Instructions to follow:
Every line with the string "destructors" in it belongs in your answer, so copy them all from the data.

Records for the task:
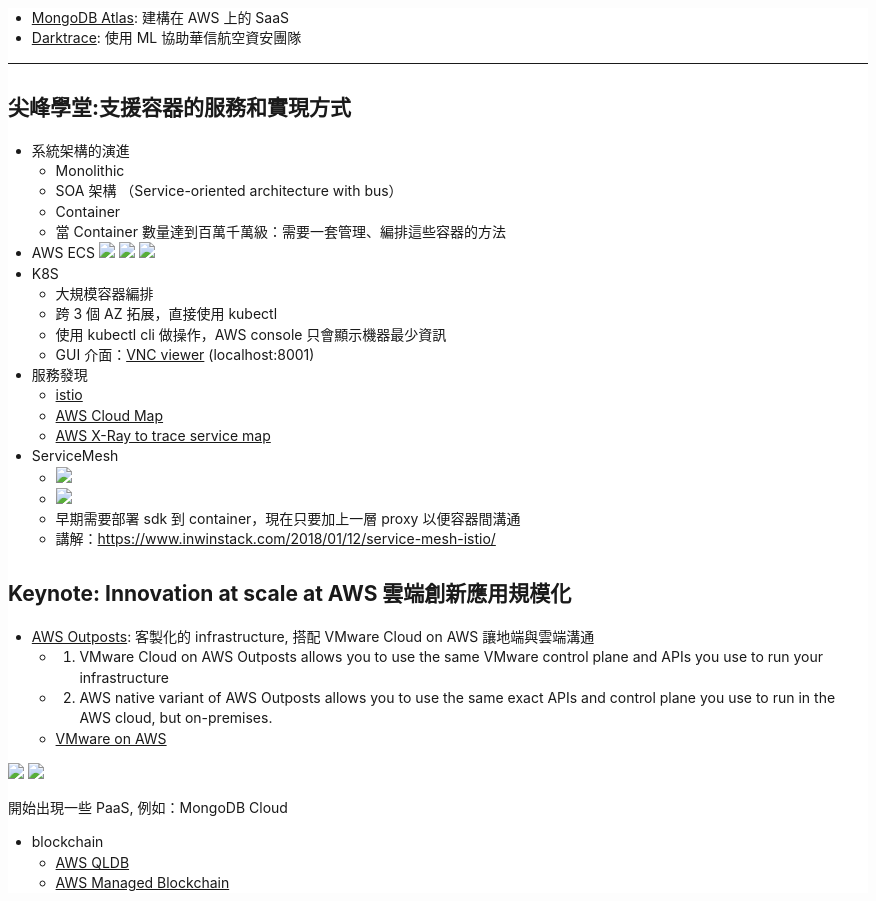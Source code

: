 - [MongoDB Atlas](https://www.mongodb.com/cloud/atlas): 建構在 AWS 上的 SaaS
- [Darktrace](https://www.darktrace.com/en/): 使用 ML 協助華信航空資安團隊

---

## 尖峰學堂:支援容器的服務和實現方式

- 系統架構的演進
  - Monolithic
  - SOA 架構 （Service-oriented architecture with bus）
  - Container
  - 當 Container 數量達到百萬千萬級：需要一套管理、編排這些容器的方法
- AWS ECS
![](https://dazedbear-assets.s3-ap-northeast-1.amazonaws.com/aws-summit-2019/yyy.png)
![](https://dazedbear-assets.s3-ap-northeast-1.amazonaws.com/aws-summit-2019/ttt.png)
![](https://dazedbear-assets.s3-ap-northeast-1.amazonaws.com/aws-summit-2019/test.png)
- K8S
  - 大規模容器編排
  - 跨 3 個 AZ 拓展，直接使用 kubectl
  - 使用 kubectl cli 做操作，AWS console 只會顯示機器最少資訊
  - GUI 介面：[VNC viewer](https://www.realvnc.com/en/connect/download/viewer/) (localhost:8001)
- 服務發現
  - [istio](https://istio.io/)
  - [AWS Cloud Map](https://aws.amazon.com/tw/cloud-map/)
  - [AWS X-Ray to trace service map ](https://aws.amazon.com/tw/xray/)
- ServiceMesh
  - ![](https://dazedbear-assets.s3-ap-northeast-1.amazonaws.com/aws-summit-2019/kyky.png)
  - ![](https://dazedbear-assets.s3-ap-northeast-1.amazonaws.com/aws-summit-2019/fgfg.png)
  - 早期需要部署 sdk 到 container，現在只要加上一層 proxy 以便容器間溝通
  - 講解：https://www.inwinstack.com/2018/01/12/service-mesh-istio/


## Keynote: Innovation at scale at AWS 雲端創新應用規模化

- [AWS Outposts](https://aws.amazon.com/tw/outposts/): 客製化的 infrastructure, 搭配 VMware Cloud on AWS 讓地端與雲端溝通
  - 1) VMware Cloud on AWS Outposts allows you to use the same VMware control plane and APIs you use to run your infrastructure
  - 2) AWS native variant of AWS Outposts allows you to use the same exact APIs and control plane you use to run in the AWS cloud, but on-premises.
  - [VMware on AWS](https://aws.amazon.com/tw/vmware/)

![](https://dazedbear-assets.s3-ap-northeast-1.amazonaws.com/aws-summit-2019/ppp.png)
![](https://dazedbear-assets.s3-ap-northeast-1.amazonaws.com/aws-summit-2019/qqq.png)

開始出現一些 PaaS, 例如：MongoDB Cloud



- blockchain
  - [AWS QLDB](https://aws.amazon.com/tw/qldb/)
  - [AWS Managed Blockchain](https://aws.amazon.com/tw/managed-blockchain/)
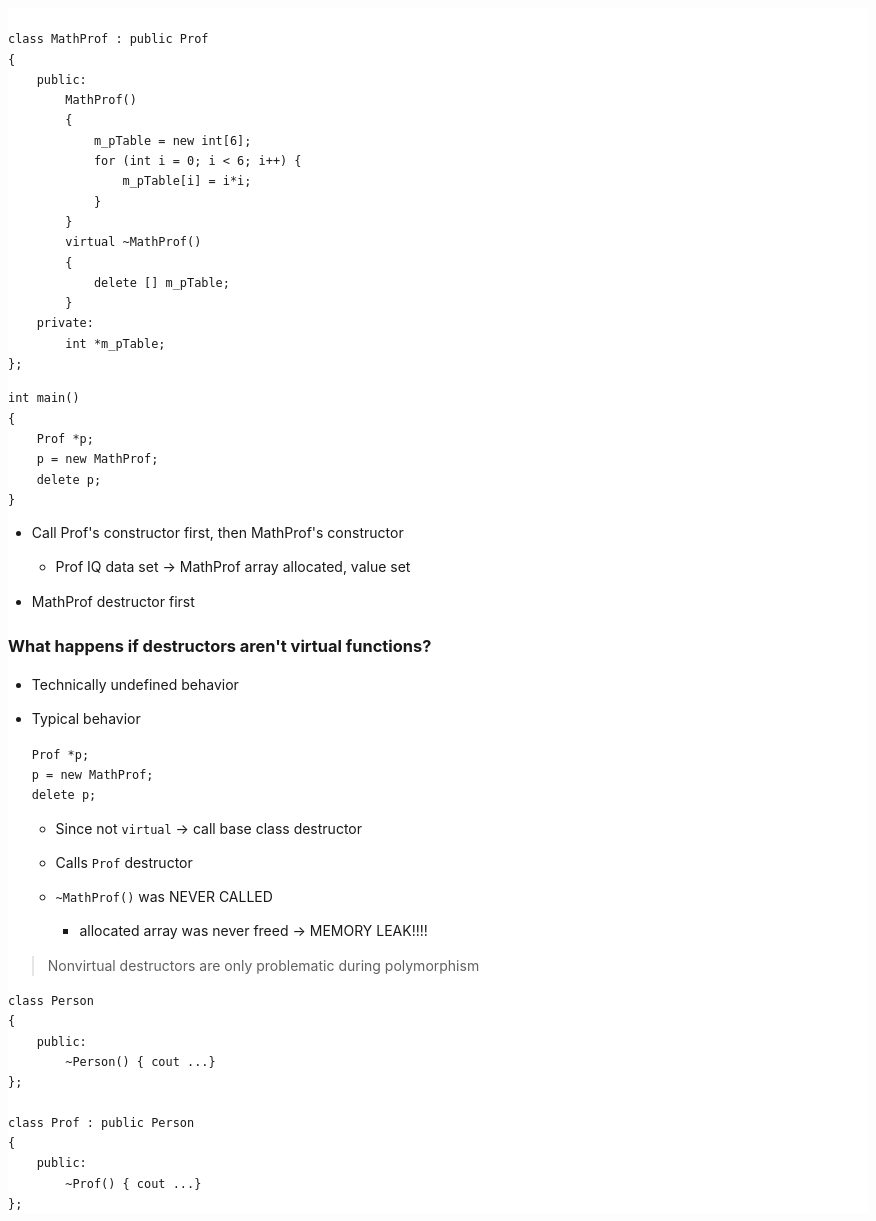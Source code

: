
 ```

class MathProf : public Prof 
{
    public: 
        MathProf() 
        {
            m_pTable = new int[6]; 
            for (int i = 0; i < 6; i++) {
                m_pTable[i] = i*i; 
            }
        }
        virtual ~MathProf()
        {
            delete [] m_pTable; 
        }
    private: 
        int *m_pTable; 
}; 
```
```
int main()
{
    Prof *p; 
    p = new MathProf; 
    delete p; 
}
```
- Call Prof's constructor first, then MathProf's constructor 

    - Prof IQ data set -> MathProf array allocated, value set 

- MathProf destructor first

### What happens if destructors aren't virtual functions? 

- Technically undefined behavior 

- Typical behavior 

    ```
    Prof *p; 
    p = new MathProf; 
    delete p; 
    ```
    - Since not `virtual` -> call base class destructor 

    - Calls `Prof` destructor 

    - `~MathProf()` was NEVER CALLED 

        - allocated array was never freed -> MEMORY LEAK!!!!

> Nonvirtual destructors are only problematic during polymorphism 

```
class Person
{
    public: 
        ~Person() { cout ...}
};

class Prof : public Person
{
    public: 
        ~Prof() { cout ...}
}; 
```
```
```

Solution below:
### What happens if destructors aren't virtual functions? 
> Nonvirtual destructors are only problematic during polymorphism 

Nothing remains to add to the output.